What the task asks — Without the pictures, retype exactly the lines from the top of the entries below through the line that contains "vakası: Farklı ölçeklerdeki".

-.-.-

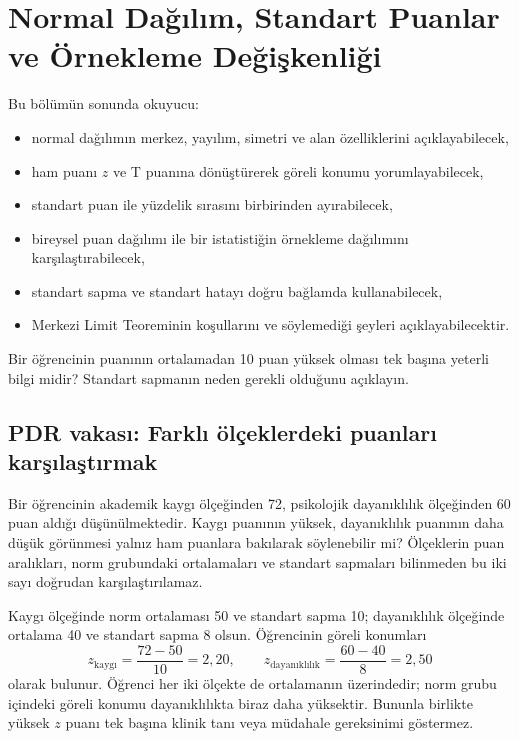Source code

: \chapter{Normal Dağılım, Standart Puanlar ve Örnekleme Değişkenliği}
\label{ch:clt-se}

\begin{hedefler}
Bu bölümün sonunda okuyucu:
\begin{itemize}
  \item normal dağılımın merkez, yayılım, simetri ve alan özelliklerini açıklayabilecek,
  \item ham puanı $z$ ve T puanına dönüştürerek göreli konumu yorumlayabilecek,
  \item standart puan ile yüzdelik sırasını birbirinden ayırabilecek,
  \item bireysel puan dağılımı ile bir istatistiğin örnekleme dağılımını karşılaştırabilecek,
  \item standart sapma ve standart hatayı doğru bağlamda kullanabilecek,
  \item Merkezi Limit Teoreminin koşullarını ve söylemediği şeyleri açıklayabilecektir.
\end{itemize}
\end{hedefler}

\begin{hazirlik}
Bir öğrencinin puanının ortalamadan 10 puan yüksek olması tek başına yeterli
bilgi midir? Standart sapmanın neden gerekli olduğunu açıklayın.
\end{hazirlik}

\section{PDR vakası: Farklı ölçeklerdeki puanları karşılaştırmak}

Bir öğrencinin akademik kaygı ölçeğinden 72, psikolojik dayanıklılık ölçeğinden
60 puan aldığı düşünülmektedir. Kaygı puanının yüksek, dayanıklılık puanının
daha düşük görünmesi yalnız ham puanlara bakılarak söylenebilir mi? Ölçeklerin
puan aralıkları, norm grubundaki ortalamaları ve standart sapmaları bilinmeden
bu iki sayı doğrudan karşılaştırılamaz.

Kaygı ölçeğinde norm ortalaması 50 ve standart sapma 10; dayanıklılık ölçeğinde
ortalama 40 ve standart sapma 8 olsun. Öğrencinin göreli konumları
\[
z_{\text{kaygı}}=\frac{72-50}{10}=2{,}20,
\qquad
z_{\text{dayanıklılık}}=\frac{60-40}{8}=2{,}50
\]
olarak bulunur. Öğrenci her iki ölçekte de ortalamanın üzerindedir; norm grubu
içindeki göreli konumu dayanıklılıkta biraz daha yüksektir. Bununla birlikte
yüksek $z$ puanı tek başına klinik tanı veya müdahale gereksinimi göstermez.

-.-.-

Completed task —
Source code

: \chapter{Normal Dağılım, Standart Puanlar ve Örnekleme Değişkenliği}
\label{ch:clt-se}

\begin{hedefler}
Bu bölümün sonunda okuyucu:
\begin{itemize}
  \item normal dağılımın merkez, yayılım, simetri ve alan özelliklerini açıklayabilecek,
  \item ham puanı $z$ ve T puanına dönüştürerek göreli konumu yorumlayabilecek,
  \item standart puan ile yüzdelik sırasını birbirinden ayırabilecek,
  \item bireysel puan dağılımı ile bir istatistiğin örnekleme dağılımını karşılaştırabilecek,
  \item standart sapma ve standart hatayı doğru bağlamda kullanabilecek,
  \item Merkezi Limit Teoreminin koşullarını ve söylemediği şeyleri açıklayabilecektir.
\end{itemize}
\end{hedefler}

\begin{hazirlik}
Bir öğrencinin puanının ortalamadan 10 puan yüksek olması tek başına yeterli
bilgi midir? Standart sapmanın neden gerekli olduğunu açıklayın.
\end{hazirlik}

\section{PDR vakası: Farklı ölçeklerdeki puanları karşılaştırmak}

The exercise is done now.